Comme redevable de cette fierté recouvrée, les napolitains se sont dès lors attachés à lui rendre le lot d’émotions que l’argentin avait pu leur procurer. Jusqu’à l’excès là aussi, sa déification dans le golfe napolitain rendant son quotidien insoutenable, au point de le contraindre à vivre cloîtré. Un amour asphyxiant qui vire au surréalisme à l’occasion du Mondial 1990.

Organisé en Italie, l’Argentine se retrouve en demi-finale face au pays hôte et la partie doit se tenir dans la soufrière napolitaine du San Paolo. Un hasard troublant pour Maradona, qui va tourner à l’oppression. En effet, malgré l’enjeu colossal d’une telle rencontre, l’importante frange napolitaine des tifosis sur place se met à supporter l’équipe arborant une tunique rayée blanc et bleu ciel et plus particulièrement son numéro 10. Une situation ubuesque qui atteste du fanatisme entourant la personne de Maradona, qui se chargera tout de même d’éliminer les italiens, en transformant le tir au but de la victoire.

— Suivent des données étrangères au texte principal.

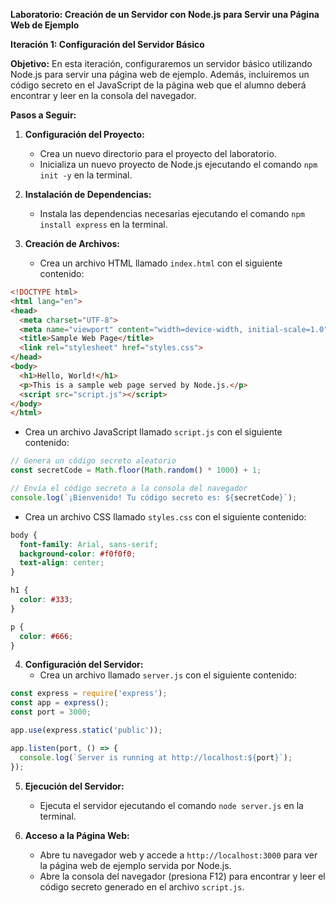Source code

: **Laboratorio: Creación de un Servidor con Node.js para Servir una Página Web de Ejemplo**

**Iteración 1: Configuración del Servidor Básico**

**Objetivo:**
En esta iteración, configuraremos un servidor básico utilizando Node.js para servir una página web de ejemplo. Además, incluiremos un código secreto en el JavaScript de la página web que el alumno deberá encontrar y leer en la consola del navegador.

**Pasos a Seguir:**

1. **Configuración del Proyecto:**
   - Crea un nuevo directorio para el proyecto del laboratorio.
   - Inicializa un nuevo proyecto de Node.js ejecutando el comando `npm init -y` en la terminal.
   
2. **Instalación de Dependencias:**
   - Instala las dependencias necesarias ejecutando el comando `npm install express` en la terminal.

3. **Creación de Archivos:**
   - Crea un archivo HTML llamado `index.html` con el siguiente contenido:

```html
<!DOCTYPE html>
<html lang="en">
<head>
  <meta charset="UTF-8">
  <meta name="viewport" content="width=device-width, initial-scale=1.0">
  <title>Sample Web Page</title>
  <link rel="stylesheet" href="styles.css">
</head>
<body>
  <h1>Hello, World!</h1>
  <p>This is a sample web page served by Node.js.</p>
  <script src="script.js"></script>
</body>
</html>
```

   - Crea un archivo JavaScript llamado `script.js` con el siguiente contenido:

```javascript
// Genera un código secreto aleatorio
const secretCode = Math.floor(Math.random() * 1000) + 1;

// Envía el código secreto a la consola del navegador
console.log(`¡Bienvenido! Tu código secreto es: ${secretCode}`);
```

   - Crea un archivo CSS llamado `styles.css` con el siguiente contenido:

```css
body {
  font-family: Arial, sans-serif;
  background-color: #f0f0f0;
  text-align: center;
}

h1 {
  color: #333;
}

p {
  color: #666;
}
```

4. **Configuración del Servidor:**
   - Crea un archivo llamado `server.js` con el siguiente contenido:

```javascript
const express = require('express');
const app = express();
const port = 3000;

app.use(express.static('public'));

app.listen(port, () => {
  console.log(`Server is running at http://localhost:${port}`);
});
```

5. **Ejecución del Servidor:**
   - Ejecuta el servidor ejecutando el comando `node server.js` en la terminal.

6. **Acceso a la Página Web:**
   - Abre tu navegador web y accede a `http://localhost:3000` para ver la página web de ejemplo servida por Node.js.
   - Abre la consola del navegador (presiona F12) para encontrar y leer el código secreto generado en el archivo `script.js`.
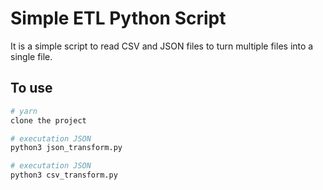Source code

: # Simple ETL Python Script

It is a simple script to read CSV and JSON files to turn multiple files into a single file.

## To use

```bash
# yarn
clone the project

# executation JSON 
python3 json_transform.py

# executation JSON 
python3 csv_transform.py
```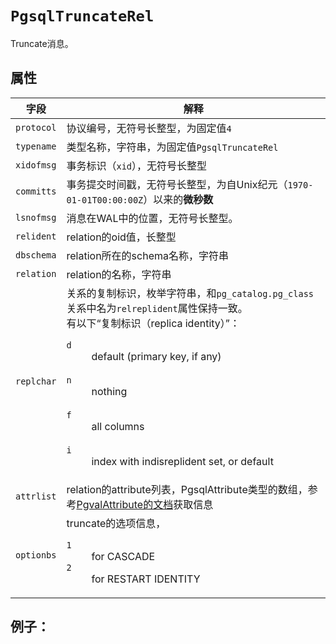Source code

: # ```PgsqlTruncateRel```

Truncate消息。

## 属性

字段 | 解释
----|----
```protocol``` | 协议编号，无符号长整型，为固定值```4```
```typename``` | 类型名称，字符串，为固定值```PgsqlTruncateRel```
```xidofmsg``` | 事务标识（```xid```），无符号长整型
```committs``` | 事务提交时间戳，无符号长整型，为自Unix纪元（```1970-01-01T00:00:00Z```）以来的**微秒数**
```lsnofmsg``` | 消息在WAL中的位置，无符号长整型。
```relident``` | relation的oid值，长整型
```dbschema``` | relation所在的schema名称，字符串
```relation``` | relation的名称，字符串
```replchar``` | 关系的复制标识，枚举字符串，和```pg_catalog.pg_class```关系中名为```relreplident```属性保持一致。<br/>有以下“复制标识（replica identity）”：<br /><dl><dt>```d```</dt><dd>default (primary key, if any)</dd><br /><dt>```n```</dt><dd>nothing</dd><br/><dt>```f```</dt><dd>all columns</dd><br/><dt>```i```</dt><dd>index with indisreplident set, or default</dd></dl>
```attrlist``` | relation的attribute列表，PgsqlAttribute类型的数组，参考[PgvalAttribute的文档](pgval-attribute.md)获取信息
```optionbs``` | truncate的选项信息，<dl><dt>```1```</dt><dd>for CASCADE</dd><dt>```2```</dt><dd>for RESTART IDENTITY</dd></dl>

## 例子：

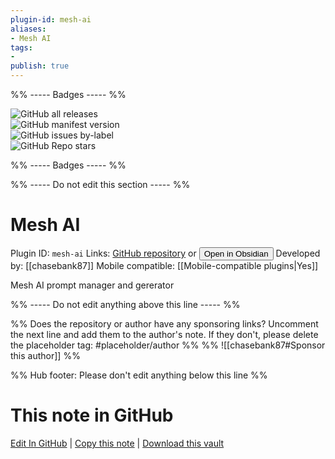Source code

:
 ```yaml
---
plugin-id: mesh-ai
aliases:
- Mesh AI
tags: 
- 
publish: true
---
```


%% ----- Badges ----- %%

![GitHub all releases](https://img.shields.io/github/downloads/chasebank87/mesh-ai/total?color=573E7A&logo=github&style=for-the-badge)   
![GitHub manifest version](https://img.shields.io/github/manifest-json/v/chasebank87/mesh-ai?color=573E7A&logo=github&style=for-the-badge)   
![GitHub issues by-label](https://img.shields.io/github/issues/chasebank87/mesh-ai/help%20wanted?color=573E7A&logo=github&style=for-the-badge)   
![GitHub Repo stars](https://img.shields.io/github/stars/chasebank87/mesh-ai?color=573E7A&logo=github&style=for-the-badge)

%% ----- Badges ----- %%

%% ----- Do not edit this section ----- %%

# Mesh AI

Plugin ID: `mesh-ai`
Links: [GitHub repository](https://github.com/chasebank87/mesh-ai) or [<button id=HH>Open in Obsidian</button>](obsidian://show-plugin?id=mesh-ai)
Developed by: [[chasebank87]]
Mobile compatible: [[Mobile-compatible plugins|Yes]]

Mesh AI prompt manager and gererator

%% ----- Do not edit anything above this line ----- %% 

%% Does the repository or author have any sponsoring links? Uncomment the next line and add them to the author's note. If they don't, please delete the placeholder tag: #placeholder/author %%
%% ![[chasebank87#Sponsor this author]] %%

%% Hub footer: Please don't edit anything below this line %%

# This note in GitHub

<span class="git-footer">[Edit In GitHub](https://github.dev/obsidian-community/obsidian-hub/blob/main/02%20-%20Community%20Expansions/02.05%20All%20Community%20Expansions/Plugins/mesh-ai.md "git-hub-edit-note") | [Copy this note](https://raw.githubusercontent.com/obsidian-community/obsidian-hub/main/02%20-%20Community%20Expansions/02.05%20All%20Community%20Expansions/Plugins/mesh-ai.md "git-hub-copy-note") | [Download this vault](https://github.com/obsidian-community/obsidian-hub/archive/refs/heads/main.zip "git-hub-download-vault") </span>
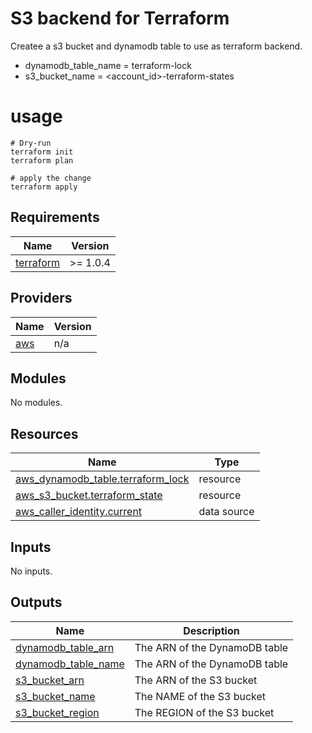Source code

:# S3 backend for Terraform

Createe a s3 bucket and dynamodb table to use as terraform backend.

* dynamodb_table_name = terraform-lock
* s3_bucket_name = <account_id>-terraform-states

# usage

```
# Dry-run
terraform init
terraform plan

# apply the change
terraform apply
```

<!-- BEGIN_TF_DOCS -->
## Requirements

| Name | Version |
|------|---------|
| <a name="requirement_terraform"></a> [terraform](#requirement\_terraform) | >= 1.0.4 |

## Providers

| Name | Version |
|------|---------|
| <a name="provider_aws"></a> [aws](#provider\_aws) | n/a |

## Modules

No modules.

## Resources

| Name | Type |
|------|------|
| [aws_dynamodb_table.terraform_lock](https://registry.terraform.io/providers/hashicorp/aws/latest/docs/resources/dynamodb_table) | resource |
| [aws_s3_bucket.terraform_state](https://registry.terraform.io/providers/hashicorp/aws/latest/docs/resources/s3_bucket) | resource |
| [aws_caller_identity.current](https://registry.terraform.io/providers/hashicorp/aws/latest/docs/data-sources/caller_identity) | data source |

## Inputs

No inputs.

## Outputs

| Name | Description |
|------|-------------|
| <a name="output_dynamodb_table_arn"></a> [dynamodb\_table\_arn](#output\_dynamodb\_table\_arn) | The ARN of the DynamoDB table |
| <a name="output_dynamodb_table_name"></a> [dynamodb\_table\_name](#output\_dynamodb\_table\_name) | The ARN of the DynamoDB table |
| <a name="output_s3_bucket_arn"></a> [s3\_bucket\_arn](#output\_s3\_bucket\_arn) | The ARN of the S3 bucket |
| <a name="output_s3_bucket_name"></a> [s3\_bucket\_name](#output\_s3\_bucket\_name) | The NAME of the S3 bucket |
| <a name="output_s3_bucket_region"></a> [s3\_bucket\_region](#output\_s3\_bucket\_region) | The REGION of the S3 bucket |
<!-- END_TF_DOCS -->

Sa fin de carrière de joueur (à Séville et en Argentine) ainsi que ses performances en tant qu’entraîneur (aux Émirats Arabes Unis et au Mexique) ou sélectionneur (Argentine) ont par la suite vite tourné court, le tout émaillé de déboires personnels en tout genre qui ont pu faire les choux gras des adeptes du sensationnalisme et d’un entourage parfois malintentionné.

Un parcours hors normes, mêlant éblouissements et chaos, qui demeure somme toute celui d’un être humain – ontologiquement faillible – porté par son talent, avant d’être broyé par ceux qui ne pouvaient s’en passer.